ECLI:NL:GHAMS:2025:1225

Gerechtshof Amsterdam

Datum uitspraak
20 mei 2025
Publicatiedatum
9 mei 2025
Zaaknummer
200.340.479
Instantie
Gerechtshof Amsterdam
Type
Uitspraak
Rechtsgebied
Civiel recht
Procedures
  • Hoger beroep
Rechters
Vindplaatsen
  • Rechtspraak.nl
AI samenvatting door LexboostAutomatisch gegenereerd

Aansprakelijkheid opdrachtgevers voor courtage na opschorting overeenkomst van opdracht tot aankoopbemiddeling woning

In deze zaak gaat het om een geschil tussen een makelaar en zijn opdrachtgevers over de betaling van courtage na het opschorten van een overeenkomst van opdracht tot aankoopbemiddeling.
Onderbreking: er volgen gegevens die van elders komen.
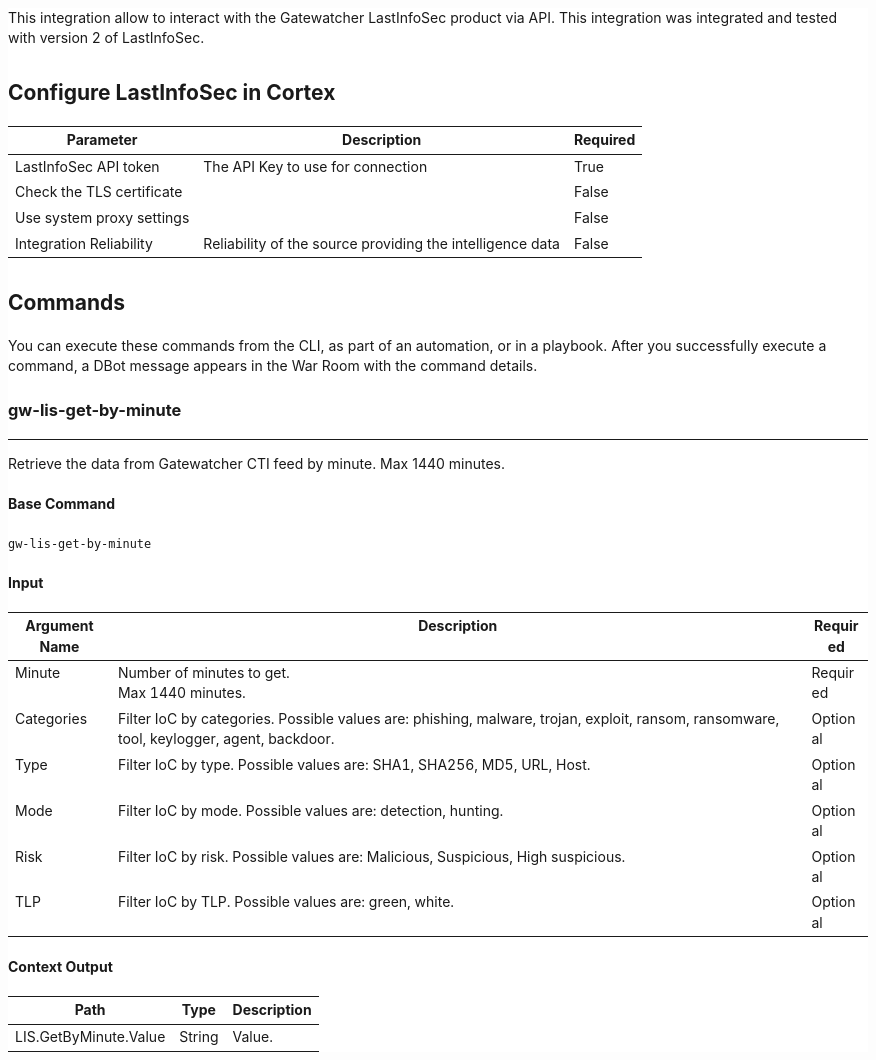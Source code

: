 This integration allow to interact with the Gatewatcher LastInfoSec product via API.
This integration was integrated and tested with version 2 of LastInfoSec.

## Configure LastInfoSec in Cortex


| **Parameter** | **Description** | **Required** |
| --- | --- | --- |
| LastInfoSec API token | The API Key to use for connection | True |
| Check the TLS certificate |  | False |
| Use system proxy settings |  | False |
| Integration Reliability | Reliability of the source providing the intelligence data | False |


## Commands

You can execute these commands from the CLI, as part of an automation, or in a playbook.
After you successfully execute a command, a DBot message appears in the War Room with the command details.

### gw-lis-get-by-minute

***
Retrieve the data from Gatewatcher CTI feed by minute.
Max 1440 minutes.

#### Base Command

`gw-lis-get-by-minute`

#### Input

| **Argument Name** | **Description** | **Required** |
| --- | --- | --- |
| Minute |  Number of minutes to get.<br/>Max 1440 minutes. | Required | 
| Categories | Filter IoC by categories. Possible values are: phishing, malware, trojan, exploit, ransom, ransomware, tool, keylogger, agent, backdoor. | Optional | 
| Type | Filter IoC by type. Possible values are: SHA1, SHA256, MD5, URL, Host. | Optional | 
| Mode | Filter IoC by mode. Possible values are: detection, hunting. | Optional | 
| Risk | Filter IoC by risk. Possible values are: Malicious, Suspicious, High suspicious. | Optional | 
| TLP | Filter IoC by TLP. Possible values are: green, white. | Optional | 

#### Context Output

| **Path** | **Type** | **Description** |
| --- | --- | --- |
| LIS.GetByMinute.Value | String | Value. |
De opdrachtgevers, aangeduid als [geïntimeerden], hebben een koopovereenkomst gesloten voor een woning, waarbij de makelaar, aangeduid als [appellant], eerder betrokken was. De [geïntimeerden] stellen dat zij de overeenkomst hebben opgeschort en daarom geen courtage verschuldigd zijn. De makelaar beroept zich op artikel 19 van de Algemene Consumentenvoorwaarden Makelaardij, dat bepaalt dat bij beëindiging van de opdracht een redelijk deel van het loon verschuldigd kan zijn als er toch een koopovereenkomst tot stand komt. De kantonrechter heeft in eerste aanleg de vorderingen van de makelaar afgewezen, maar het hof heeft in hoger beroep geoordeeld dat de makelaar recht heeft op een deel van de courtage, omdat de opdrachtgevers voordeel hebben gehad van de diensten van de makelaar, ook al was hij niet betrokken bij de tweede koopovereenkomst. Het hof heeft de vordering van de makelaar toegewezen tot een bedrag van € 2.500,- inclusief btw, vermeerderd met wettelijke rente.

Uitspraak

GERECHTSHOF AMSTERDAM

afdeling civiel recht en belastingrecht, team I
zaaknummer : 200.340.479/01
zaaknummer rechtbank Amsterdam : 10529052 CV EXPL 23-7742
arrest van de meervoudige burgerlijke kamer van 20 mei 2025
in de zaak van
& [appellant],
gevestigd te [plaats] ,
appellante,
advocaat: mr. M.J.S. van der Vorst te Amsterdam,
tegen

1.[geïntimeerde 1] ,

en
2. [geïntimeerde 2] ,
beiden wonende te [plaats] ,
geïntimeerden,
advocaat: mr. A.J.K. de Graaf te Alkmaar.
Partijen worden hierna [appellant] en [geïntimeerden] genoemd.

1.De zaak in het kort

[geïntimeerden] hebben een koopovereenkomst gesloten met betrekking tot een woning waarbij [appellant] enkele weken daarvoor ook als makelaar was betrokken. [geïntimeerden] zijn de overeengekomen courtage niet verschuldigd, omdat zij de zoektocht `on hold’ hadden gezet en daarmee de overeenkomst hadden opgeschort dan wel opgezegd. [geïntimeerden] zijn op grond van artikel 19 van de Algemene Consumentenvoorwaarden Makelaardij na beëindiging van de opdracht wel een redelijk deel van het overeengekomen loon aan de makelaar verschuldigd.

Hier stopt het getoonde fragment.